The bullingly brilliant Kenneth Tynan published his first book of theatre criticism aged twenty-three. Proving that he was not only younger but also smarter than the competition, he disposed of “well-behaved half-way criticism” with a shot-between-the-eyes pastiche of an amateur theatre production as reviewed in the provincial press: “As Ruby, Mrs E. Dowling impressed. Joan Hegge put up a good show as Clarissa, while Alice Ferrers offered a clever cameo of the housemaid. The well-balanced cast included Roger Topping who took the old Colonel, and Nelly Hobbs, who reaped well-merited laughs as the helpmeet (?). In the part of the young man, popular Mr E. Dowling impressed. Well done, Sydney Theatre Company!”—sorry, sorry, that last sentence should read “Well done, Fosdyke and Grantley Wood Associated Metal-Tool (and String) Co. Dramatic Group!”
That was then. Now, amateur theatre can be enjoyed as a provocative counter-cultural outing. Cultural dropouts fleeing the ghastly politicised, subsidised theatres, bleeding with Barrie Kosky productions that make traffic accidents look tasteful, will find amateur theatre has charms, cheap wine and pleasures unknown to accept-anything metropolitan audiences. Amateur theatre is an indictment of the subsidised theatres and subsidised play publishing houses for, wanting good parts and paying customers, they seldom choose new Australian plays from the deadlands. In amateur theatre there is no rush to present plays that have just been on in Sydney or Melbourne, especially those that have elicited rave reviews wherein the smell of bullshit is unmistakable. Audience hatred does not play well in amateur theatre.
For those who could, and want to write entertaining popular plays the scene is bleak. Subsidised theatres, and university drama courses, play conferences and all the rest of the elitist construction have driven out with both financial firepower and cultural artillery a popular middlebrow theatre that might have drawn widespread audience support. But for the want of suitable translations, performances of plays from the Currency Press catalogue could have been profitably used in the muscular treatment of recalcitrant terrorists in certain foreign prisons. The threat of being forced to watch a season of Daniel Keene plays would have no doubt bought good behaviour and promises to be good in the future, from even the most explosively charged Islamist militant. The middle-aged ladies attending and applauding subsidised theatres showing raging plays of intense political boredom are one of the cultural highlights of our age.
Amateur groups use plays which could have been retired long ago but which are still earning royalties and still bringing in customers. Elitists revile amateur theatre’s tireless recycling of audience-pleasing Christies, Ayckbourns and Cowards but cultural refugees may find them refreshing, and not too far from home.
What would you choose?

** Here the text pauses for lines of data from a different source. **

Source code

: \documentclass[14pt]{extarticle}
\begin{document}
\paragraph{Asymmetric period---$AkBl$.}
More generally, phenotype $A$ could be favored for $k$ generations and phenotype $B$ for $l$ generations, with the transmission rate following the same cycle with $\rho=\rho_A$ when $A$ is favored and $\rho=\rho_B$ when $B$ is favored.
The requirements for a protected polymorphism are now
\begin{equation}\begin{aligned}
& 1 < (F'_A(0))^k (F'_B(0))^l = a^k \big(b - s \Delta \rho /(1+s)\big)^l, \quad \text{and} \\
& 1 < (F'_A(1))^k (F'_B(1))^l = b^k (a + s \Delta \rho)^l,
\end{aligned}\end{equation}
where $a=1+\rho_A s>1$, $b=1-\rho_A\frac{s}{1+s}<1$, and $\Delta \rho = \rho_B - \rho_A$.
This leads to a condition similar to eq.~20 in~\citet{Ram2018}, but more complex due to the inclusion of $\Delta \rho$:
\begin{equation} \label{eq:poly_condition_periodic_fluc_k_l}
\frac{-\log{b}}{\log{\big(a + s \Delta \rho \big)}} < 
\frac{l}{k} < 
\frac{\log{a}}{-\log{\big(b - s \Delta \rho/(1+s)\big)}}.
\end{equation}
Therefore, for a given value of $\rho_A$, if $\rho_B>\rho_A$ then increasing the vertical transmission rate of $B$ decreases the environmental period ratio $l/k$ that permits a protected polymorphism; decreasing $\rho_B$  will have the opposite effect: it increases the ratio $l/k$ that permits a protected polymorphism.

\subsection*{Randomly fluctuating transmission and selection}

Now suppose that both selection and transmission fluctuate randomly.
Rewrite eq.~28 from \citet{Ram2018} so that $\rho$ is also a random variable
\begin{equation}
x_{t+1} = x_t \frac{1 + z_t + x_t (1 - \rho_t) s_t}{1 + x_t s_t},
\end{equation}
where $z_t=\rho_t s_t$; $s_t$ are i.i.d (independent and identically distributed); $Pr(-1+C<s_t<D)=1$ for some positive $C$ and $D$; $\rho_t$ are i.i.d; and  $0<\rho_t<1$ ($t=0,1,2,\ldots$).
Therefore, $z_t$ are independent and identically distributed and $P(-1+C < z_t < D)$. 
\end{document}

Would you go, as I did, to the Hobart Rep’s production of The Accused by Jeffrey Archer, an old-fashioned courtroom drama, or would you have gone to this treat from the 2009 National Play Festival?
Marcel Dorney’s Hypatia takes us on a historical journey to Alexandria when the greatest repository of knowledge in the West, the Library of Alexandria, was run by Hypatia. Her defence of the library and her subsequent death at the hands of a fanatical Christian mob in 415 AD provides the crux of this ancient story.
Or this one:
Author Elise Hearst describes Dirtyland as a stark portrait of human frailty, resilience and treachery. It is also about massacre and its lingering impact. But despite these daunting themes the play has an element of playfulness and innocence.
Or this forthcoming musical (!!) in Perth:
Alan is suffering from depression following a few ups & downs in his life. He meets a number of other people at a “therapy group” and together, they chart a course through pain, death, life, love and healing. Just so you know, the show is not “Rent-y”—I wanted it to be positive and upbeat—It’s more classic musical genre, boy gets girl, big show numbers, a duet with the devil, that kind of thing …!! It’s supposed to be a fun show—however considering the subject matter, there are by necessity a few dark moments. Proceeds from the production will be channelled back into the mental health community.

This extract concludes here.